YOUR TASK => Go through the records and copy each line where the string "return" occurs.

[Extracted data entries]
╔══

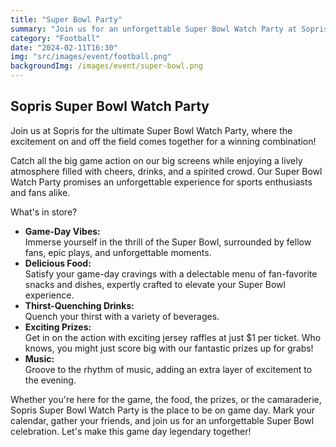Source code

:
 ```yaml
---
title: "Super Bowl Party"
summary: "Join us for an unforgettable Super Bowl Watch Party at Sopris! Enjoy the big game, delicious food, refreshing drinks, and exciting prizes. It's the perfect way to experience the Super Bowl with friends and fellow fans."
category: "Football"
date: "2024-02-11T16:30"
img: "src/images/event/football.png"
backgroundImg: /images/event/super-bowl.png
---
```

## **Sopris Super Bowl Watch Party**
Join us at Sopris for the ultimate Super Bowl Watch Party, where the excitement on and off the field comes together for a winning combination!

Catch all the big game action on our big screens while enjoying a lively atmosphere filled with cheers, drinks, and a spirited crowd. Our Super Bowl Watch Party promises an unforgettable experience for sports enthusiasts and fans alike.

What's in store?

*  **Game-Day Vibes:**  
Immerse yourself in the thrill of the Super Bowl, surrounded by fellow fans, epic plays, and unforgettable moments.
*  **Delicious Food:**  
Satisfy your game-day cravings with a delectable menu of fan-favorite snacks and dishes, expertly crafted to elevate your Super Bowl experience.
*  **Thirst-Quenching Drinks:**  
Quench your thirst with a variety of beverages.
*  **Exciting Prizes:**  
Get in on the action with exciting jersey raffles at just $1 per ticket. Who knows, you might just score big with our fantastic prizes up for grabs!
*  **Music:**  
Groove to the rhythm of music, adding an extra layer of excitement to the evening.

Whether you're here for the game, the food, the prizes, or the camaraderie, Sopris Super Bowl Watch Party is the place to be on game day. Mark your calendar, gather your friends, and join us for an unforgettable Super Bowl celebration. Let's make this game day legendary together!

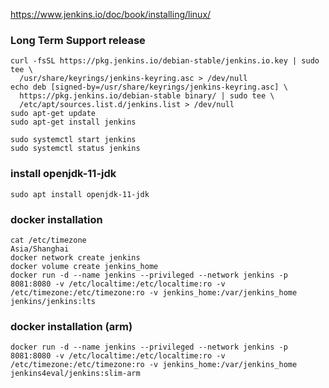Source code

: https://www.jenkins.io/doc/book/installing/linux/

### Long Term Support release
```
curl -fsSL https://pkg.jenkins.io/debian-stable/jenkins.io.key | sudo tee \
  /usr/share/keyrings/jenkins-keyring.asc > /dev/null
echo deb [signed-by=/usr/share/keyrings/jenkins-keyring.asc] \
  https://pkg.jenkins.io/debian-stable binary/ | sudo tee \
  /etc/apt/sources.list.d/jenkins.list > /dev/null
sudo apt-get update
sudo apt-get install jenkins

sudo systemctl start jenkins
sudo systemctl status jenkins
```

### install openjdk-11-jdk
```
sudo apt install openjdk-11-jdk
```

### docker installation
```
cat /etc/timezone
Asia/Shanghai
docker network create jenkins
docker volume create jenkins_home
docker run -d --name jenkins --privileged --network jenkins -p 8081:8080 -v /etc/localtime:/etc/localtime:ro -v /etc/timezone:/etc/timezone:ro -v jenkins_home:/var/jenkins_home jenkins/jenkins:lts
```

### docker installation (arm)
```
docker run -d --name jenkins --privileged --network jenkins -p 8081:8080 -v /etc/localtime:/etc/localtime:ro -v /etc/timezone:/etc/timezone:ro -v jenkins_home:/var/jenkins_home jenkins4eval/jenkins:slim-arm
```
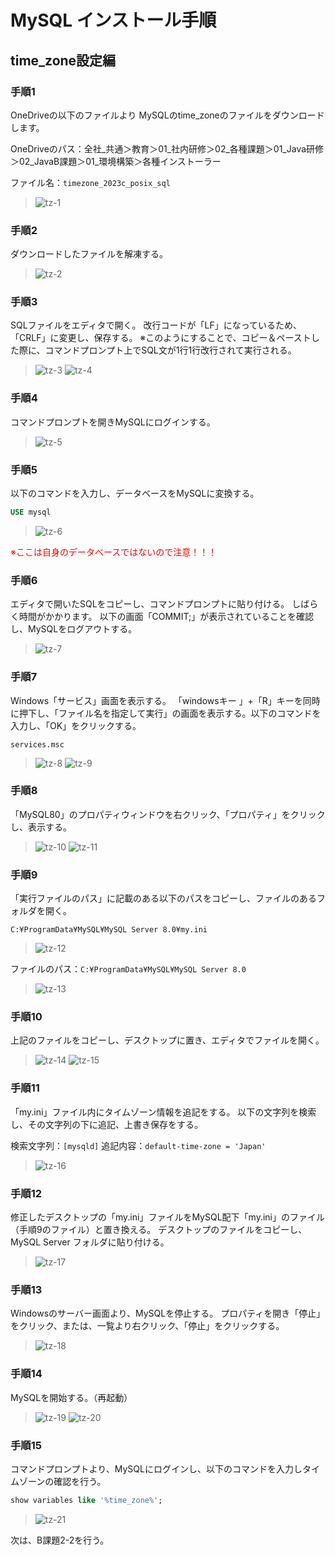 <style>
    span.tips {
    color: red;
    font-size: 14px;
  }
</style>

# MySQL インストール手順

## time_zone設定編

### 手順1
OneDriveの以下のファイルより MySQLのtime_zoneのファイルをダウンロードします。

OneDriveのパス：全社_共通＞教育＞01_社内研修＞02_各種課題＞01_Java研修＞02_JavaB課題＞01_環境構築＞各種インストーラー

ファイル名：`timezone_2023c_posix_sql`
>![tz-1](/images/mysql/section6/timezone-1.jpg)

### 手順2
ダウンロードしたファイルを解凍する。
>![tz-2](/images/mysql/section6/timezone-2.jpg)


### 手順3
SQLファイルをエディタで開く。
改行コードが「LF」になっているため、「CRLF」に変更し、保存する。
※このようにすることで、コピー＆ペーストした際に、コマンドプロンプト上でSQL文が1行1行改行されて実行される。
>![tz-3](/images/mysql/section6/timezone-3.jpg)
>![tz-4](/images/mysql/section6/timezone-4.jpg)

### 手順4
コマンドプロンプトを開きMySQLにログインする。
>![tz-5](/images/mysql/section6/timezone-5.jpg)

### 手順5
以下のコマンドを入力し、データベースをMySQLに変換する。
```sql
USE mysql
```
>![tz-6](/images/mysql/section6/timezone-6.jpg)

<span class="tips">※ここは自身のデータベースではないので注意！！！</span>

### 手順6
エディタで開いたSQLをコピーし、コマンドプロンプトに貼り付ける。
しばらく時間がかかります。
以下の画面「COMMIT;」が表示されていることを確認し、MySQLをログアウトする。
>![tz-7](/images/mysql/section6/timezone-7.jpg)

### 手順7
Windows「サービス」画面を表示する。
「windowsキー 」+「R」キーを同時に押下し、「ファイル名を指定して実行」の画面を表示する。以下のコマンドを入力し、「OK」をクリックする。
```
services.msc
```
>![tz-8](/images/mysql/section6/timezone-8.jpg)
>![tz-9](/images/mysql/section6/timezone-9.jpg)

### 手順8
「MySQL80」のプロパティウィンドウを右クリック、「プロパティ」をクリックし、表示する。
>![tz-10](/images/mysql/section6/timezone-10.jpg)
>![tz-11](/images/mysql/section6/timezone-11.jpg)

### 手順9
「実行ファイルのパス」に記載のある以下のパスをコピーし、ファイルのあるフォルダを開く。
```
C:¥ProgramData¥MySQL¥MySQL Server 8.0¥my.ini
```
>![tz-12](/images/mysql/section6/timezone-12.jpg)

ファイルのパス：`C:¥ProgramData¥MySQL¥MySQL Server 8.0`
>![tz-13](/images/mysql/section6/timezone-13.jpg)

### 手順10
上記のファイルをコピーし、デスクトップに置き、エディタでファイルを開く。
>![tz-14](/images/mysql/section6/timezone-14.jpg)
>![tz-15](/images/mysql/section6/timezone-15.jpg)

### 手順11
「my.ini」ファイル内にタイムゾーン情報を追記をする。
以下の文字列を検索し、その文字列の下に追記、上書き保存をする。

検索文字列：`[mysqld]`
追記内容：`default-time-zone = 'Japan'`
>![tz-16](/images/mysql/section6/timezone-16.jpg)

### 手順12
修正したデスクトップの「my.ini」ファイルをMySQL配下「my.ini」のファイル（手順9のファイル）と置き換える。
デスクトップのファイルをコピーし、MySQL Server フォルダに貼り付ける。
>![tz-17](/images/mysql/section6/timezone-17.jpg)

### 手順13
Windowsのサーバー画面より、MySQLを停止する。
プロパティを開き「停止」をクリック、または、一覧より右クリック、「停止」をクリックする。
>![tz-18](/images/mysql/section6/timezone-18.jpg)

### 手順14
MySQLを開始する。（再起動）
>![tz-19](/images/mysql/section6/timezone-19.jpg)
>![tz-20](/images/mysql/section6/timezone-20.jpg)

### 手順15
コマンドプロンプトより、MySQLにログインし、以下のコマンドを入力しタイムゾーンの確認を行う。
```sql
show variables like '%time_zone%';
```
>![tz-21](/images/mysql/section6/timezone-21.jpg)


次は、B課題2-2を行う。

╚══
╔══

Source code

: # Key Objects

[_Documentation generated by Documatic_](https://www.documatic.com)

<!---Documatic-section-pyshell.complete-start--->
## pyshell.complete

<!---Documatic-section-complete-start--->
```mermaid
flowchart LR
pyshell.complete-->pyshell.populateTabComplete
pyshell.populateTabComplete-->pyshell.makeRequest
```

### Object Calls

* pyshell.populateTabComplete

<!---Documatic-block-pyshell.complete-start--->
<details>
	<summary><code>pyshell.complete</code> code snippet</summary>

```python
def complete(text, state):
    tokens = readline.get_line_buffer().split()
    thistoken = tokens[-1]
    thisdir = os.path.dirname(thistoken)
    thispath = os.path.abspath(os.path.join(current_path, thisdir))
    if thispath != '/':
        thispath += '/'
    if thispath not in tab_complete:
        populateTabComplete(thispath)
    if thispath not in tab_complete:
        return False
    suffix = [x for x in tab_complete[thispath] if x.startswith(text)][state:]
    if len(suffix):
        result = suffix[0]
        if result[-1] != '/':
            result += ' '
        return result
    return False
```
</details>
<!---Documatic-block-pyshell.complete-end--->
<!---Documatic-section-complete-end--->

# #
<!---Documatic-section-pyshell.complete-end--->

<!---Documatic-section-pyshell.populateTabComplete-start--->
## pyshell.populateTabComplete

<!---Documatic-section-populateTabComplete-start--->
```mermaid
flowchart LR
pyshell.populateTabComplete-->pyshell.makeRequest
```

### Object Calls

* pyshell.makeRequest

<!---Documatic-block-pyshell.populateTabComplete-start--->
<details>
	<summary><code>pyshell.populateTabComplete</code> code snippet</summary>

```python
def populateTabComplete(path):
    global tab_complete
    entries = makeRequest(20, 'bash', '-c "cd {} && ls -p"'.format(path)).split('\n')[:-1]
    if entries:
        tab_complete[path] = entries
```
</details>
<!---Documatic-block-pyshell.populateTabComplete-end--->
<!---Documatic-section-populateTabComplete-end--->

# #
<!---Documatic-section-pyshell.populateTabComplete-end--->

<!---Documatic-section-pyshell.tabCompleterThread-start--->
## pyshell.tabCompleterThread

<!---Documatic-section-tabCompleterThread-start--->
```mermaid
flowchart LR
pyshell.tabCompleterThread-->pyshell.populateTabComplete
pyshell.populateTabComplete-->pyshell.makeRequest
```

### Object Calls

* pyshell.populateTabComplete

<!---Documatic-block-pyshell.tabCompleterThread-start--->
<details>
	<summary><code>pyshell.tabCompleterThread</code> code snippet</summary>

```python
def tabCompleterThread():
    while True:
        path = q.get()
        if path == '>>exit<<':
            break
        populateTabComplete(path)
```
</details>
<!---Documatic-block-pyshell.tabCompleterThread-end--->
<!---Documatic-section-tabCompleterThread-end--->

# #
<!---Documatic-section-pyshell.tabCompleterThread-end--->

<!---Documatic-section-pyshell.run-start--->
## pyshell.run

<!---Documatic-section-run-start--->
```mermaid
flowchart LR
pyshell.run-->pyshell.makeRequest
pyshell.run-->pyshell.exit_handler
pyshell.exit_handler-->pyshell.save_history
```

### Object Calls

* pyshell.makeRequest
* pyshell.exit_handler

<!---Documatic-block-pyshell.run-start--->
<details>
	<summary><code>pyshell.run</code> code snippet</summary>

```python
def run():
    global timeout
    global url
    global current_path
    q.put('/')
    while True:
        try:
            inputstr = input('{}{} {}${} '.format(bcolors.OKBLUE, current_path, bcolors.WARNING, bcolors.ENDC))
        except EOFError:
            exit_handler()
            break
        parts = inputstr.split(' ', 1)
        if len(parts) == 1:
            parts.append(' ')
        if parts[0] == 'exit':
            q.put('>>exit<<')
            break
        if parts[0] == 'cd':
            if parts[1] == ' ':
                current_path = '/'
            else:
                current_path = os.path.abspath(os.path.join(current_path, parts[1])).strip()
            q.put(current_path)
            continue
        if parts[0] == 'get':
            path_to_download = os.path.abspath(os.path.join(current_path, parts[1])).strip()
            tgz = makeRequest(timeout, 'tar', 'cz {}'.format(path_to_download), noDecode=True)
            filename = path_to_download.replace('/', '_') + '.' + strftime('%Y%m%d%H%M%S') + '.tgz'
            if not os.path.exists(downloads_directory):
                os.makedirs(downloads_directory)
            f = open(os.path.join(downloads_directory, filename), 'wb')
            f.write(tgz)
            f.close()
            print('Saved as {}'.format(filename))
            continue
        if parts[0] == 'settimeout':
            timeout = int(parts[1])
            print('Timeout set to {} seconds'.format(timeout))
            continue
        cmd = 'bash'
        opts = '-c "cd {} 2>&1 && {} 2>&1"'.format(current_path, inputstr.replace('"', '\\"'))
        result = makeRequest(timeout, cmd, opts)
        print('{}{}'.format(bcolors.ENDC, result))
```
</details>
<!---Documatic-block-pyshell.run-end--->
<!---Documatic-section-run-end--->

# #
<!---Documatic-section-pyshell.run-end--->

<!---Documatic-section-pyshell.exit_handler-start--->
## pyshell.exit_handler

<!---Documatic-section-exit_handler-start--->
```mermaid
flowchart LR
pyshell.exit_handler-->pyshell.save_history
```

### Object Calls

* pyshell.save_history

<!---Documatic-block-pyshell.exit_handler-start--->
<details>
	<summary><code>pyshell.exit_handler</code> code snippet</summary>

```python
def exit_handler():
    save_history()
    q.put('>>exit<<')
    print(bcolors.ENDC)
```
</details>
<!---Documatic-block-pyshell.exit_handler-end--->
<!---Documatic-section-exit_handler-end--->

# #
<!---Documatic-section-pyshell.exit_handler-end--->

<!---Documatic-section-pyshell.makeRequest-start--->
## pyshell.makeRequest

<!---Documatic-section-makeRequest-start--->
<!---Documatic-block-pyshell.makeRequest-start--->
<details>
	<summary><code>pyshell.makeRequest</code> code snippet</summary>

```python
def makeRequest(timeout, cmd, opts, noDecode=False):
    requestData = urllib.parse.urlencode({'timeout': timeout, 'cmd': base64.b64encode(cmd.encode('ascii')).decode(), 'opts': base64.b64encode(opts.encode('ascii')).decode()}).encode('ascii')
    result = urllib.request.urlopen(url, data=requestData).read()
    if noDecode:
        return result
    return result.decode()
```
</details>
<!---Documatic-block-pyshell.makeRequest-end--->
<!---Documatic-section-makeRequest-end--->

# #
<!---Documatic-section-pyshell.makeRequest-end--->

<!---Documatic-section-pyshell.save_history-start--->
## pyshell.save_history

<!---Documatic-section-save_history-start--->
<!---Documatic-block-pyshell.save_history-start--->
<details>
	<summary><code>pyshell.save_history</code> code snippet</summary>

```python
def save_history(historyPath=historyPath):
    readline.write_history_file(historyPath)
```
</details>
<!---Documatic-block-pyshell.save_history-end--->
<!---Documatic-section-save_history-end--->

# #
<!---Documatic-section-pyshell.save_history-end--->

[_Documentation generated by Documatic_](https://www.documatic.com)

╚══

SOLUTION TO THIS TASK =>
        return False
        return result
    return False
        return result
    return result.decode()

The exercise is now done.